Louis I Kahn transformed as an architect when he built his first major design, the Yale University Art Gallery (1951-53) in New Haven, Connecticut. He received the commission while he was a resident scholar at the American Academy in Rome (1950-51). During that period, after visiting the ruins of ancient buildings in Italy, Greece and Egypt, he changed his approach to design and adopted a design principle based on the basics. Until that time, Kahn's mind was oscillating between two different streams of architectural thoughts. One was what he had learned at the University of Pennsylvania (1920-24), where the Ecole des Beaux Arts teaching method was based on French Neo-Classicism, incorporating elements from the Gothic and the Renaissance. The other stream was "Modernism" that pursued "order" and "universal" and based architecture on the abstract principles of design and rejected tradition and ornamentation. Creating new forms of expression and a unique aesthetic, Modernism emphasised function, simplicity and rationality. Alberti (1404-72) defined two conditions for architects: architect as a thinking man (homo cogitans) and architect as a craftsman (homo faber). Kahn was attracted to both conditions.
After graduation in 1924, Kahn gradually embraced Modernism because it contained the substance of liberalism and humanism. Although Kahn was experimenting with various aspects of Modernism, he was never content. Kahn realised why Cezanne, who participated in the Impressionists' exhibition, soon withdrew himself from there -- he was not convinced by the Impressionists' way of depicting a fleeting moment by focusing on changing light. Cezanne felt that the Impressionists were unable to capture the order and permanence of nature itself and, instead, became more interested in the permanent architectural qualities of the landscape. Like Cezanne, Kahn was also troubled by the visual lightness and floating character of the modernist architecture and instead was craving for an architecture that could bring back the sense of stability, permanence, and timelessness without losing the modernist abstract principles. With the design of the Yale Art Gallery, Kahn was able to establish an "alternate modernism" and that was the beginning of his transformation.
With the Yale Art Gallery, Kahn's works testify to a conviction in three entities: The Pantheon, the Pyramid and the Holocaust. For Kahn, the Pantheon was a place for contemplation, a place to transcend life. He realised in the Pantheon how the basic principles of architecture remained in the service of the ethical, moral and aesthetic spirit of human existence and how it transmitted the sense of wonder. With its oculus and the giant dome, the Pantheon epitomised a search for the divine that Kahn believed had always been and would always be. The Pyramid always fascinated Kahn for its primordial power, strong geometry, and enormous presence in the arid landscape with a sense of eternity. Human dignity was also of utmost concern to Kahn; he consistently aspired to enable his architecture in the reconstruction of the human dignity that was reduced to nothing during the Holocaust.

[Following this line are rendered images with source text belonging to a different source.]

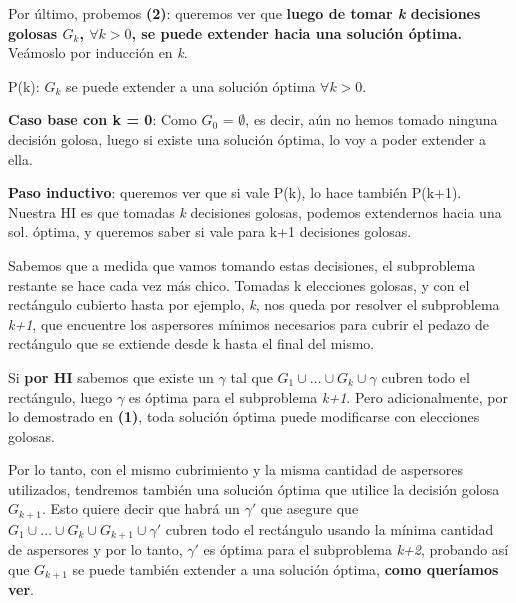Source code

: \documentclass[./main.tex]{subfiles}
\begin{document}
Por último, probemos \textbf{(2)}: queremos ver que \textbf{luego de tomar \textit{k} decisiones golosas $G_{k}$, $\forall k > 0$, se puede extender hacia una solución óptima.} Veámoslo por inducción en \textit{k}. \newline 

P(k): $G_{k}$ se puede extender a una solución óptima $\forall k > 0$. \newline

\textbf{Caso base con k = 0}: Como $G_{0}$ = $\emptyset$, es decir, aún no hemos tomado ninguna decisión golosa, luego si existe una solución óptima, lo voy a poder extender a ella.  \newline

\textbf{Paso inductivo}: queremos ver que si vale P(k), lo hace también P(k+1). 
Nuestra HI es que tomadas \textit{k} decisiones golosas, podemos extendernos hacia una sol. óptima, y queremos saber si vale para k+1 decisiones golosas. \newline

Sabemos que a medida que vamos tomando estas decisiones, el subproblema restante se hace cada vez más chico. Tomadas k elecciones golosas, y con el rectángulo cubierto hasta por ejemplo, \textit{k}, nos queda por resolver el subproblema \textit{k+1}, que encuentre los aspersores mínimos necesarios para cubrir el pedazo de rectángulo que se extiende desde k hasta el final del mismo. \newline

Si \textbf{por HI} sabemos que existe un $\gamma$ tal que \(G_{1} \cup \ldots \cup G_{k} \cup \gamma\) cubren todo el rectángulo, luego $\gamma$ es óptima para el subproblema \textit{k+1}. Pero adicionalmente, por lo demostrado en \textbf{(1)}, toda solución óptima puede modificarse con elecciones golosas. \newline

Por lo tanto, con el mismo cubrimiento y la misma cantidad de aspersores utilizados, tendremos también una solución óptima que utilice la decisión golosa  $G_{k+1}$. Esto quiere decir que habrá un $ \gamma'$ que asegure que \(G_{1} \cup \ldots \cup G_{k} \cup G_{k+1} \cup \gamma'\) cubren todo el rectángulo usando la mínima cantidad de aspersores y por lo tanto, $ \gamma'$ es óptima para el subproblema \textit{k+2}, probando así que $G_{k+1}$ se puede también extender a una solución óptima, \textbf{como queríamos ver}.\done\newline\newline
\end{document}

Kahn found primarily concrete and brick as his chosen materials in order to express the greatness of man-made space. The triangular stair within a cylindrical shaft in Yale Art Gallery (1951-53), Central Atrium in Exeter Library (1965-72) and the Assembly Chamber in Dhaka with a concrete paraboloid roof (1962-74) all belong to the Pantheon. In all these projects, Kahn reworked the oculus (the eye towards God) of the Pantheon to establish its timeless essence and relevance. The Pantheon has a grand illusive interior, whereas the Pyramid has a magnificent exterior. Kahn gained both in the Assembly Building in Dhaka, his most beautiful and glorious creation.
Kahn exercised his concept of 'served and servant' spaces first in the design of the Yale Art Gallery, and more explicitly in the Assembly Building in Dhaka. The core function of the Assembly Building is the Assembly Chamber, placed at the centre in a regular octagonal enclosure, lit by natural light from the roof. Eight wedge-shaped light wells are inserted within the octagon to provide natural light to the adjacent spaces on three sides of each of the light wells. Eight building blocks as servant spaces are placed around the central Assembly Chamber. Among them are the presidential entrance on the north, rooms for ministers on the west, dining and meeting room on the east, a mosque on the south and four rectangular office wings inserted among these conspicuous elements. The eight-storey high, ring-shaped ambulatory, extending from the ground floor to the ceiling, circles around the centrally located Assembly Chamber. The ambulatory is also treated as an urban street with light posts. The whole arrangement is articulated in a centripetal order towards the central chamber. As the intermediate zone, the ambulatory separates as well as unites the served and the servant spaces. Striped-configured glass blocks in the ribbed roof of the lofty ambulatory provide natural light. Instead of brise-soleil that was used by Le Corbusier in India to reduce heat, Kahn used thick walls, atriums and light wells in a subtle way to reduce heat entering the building.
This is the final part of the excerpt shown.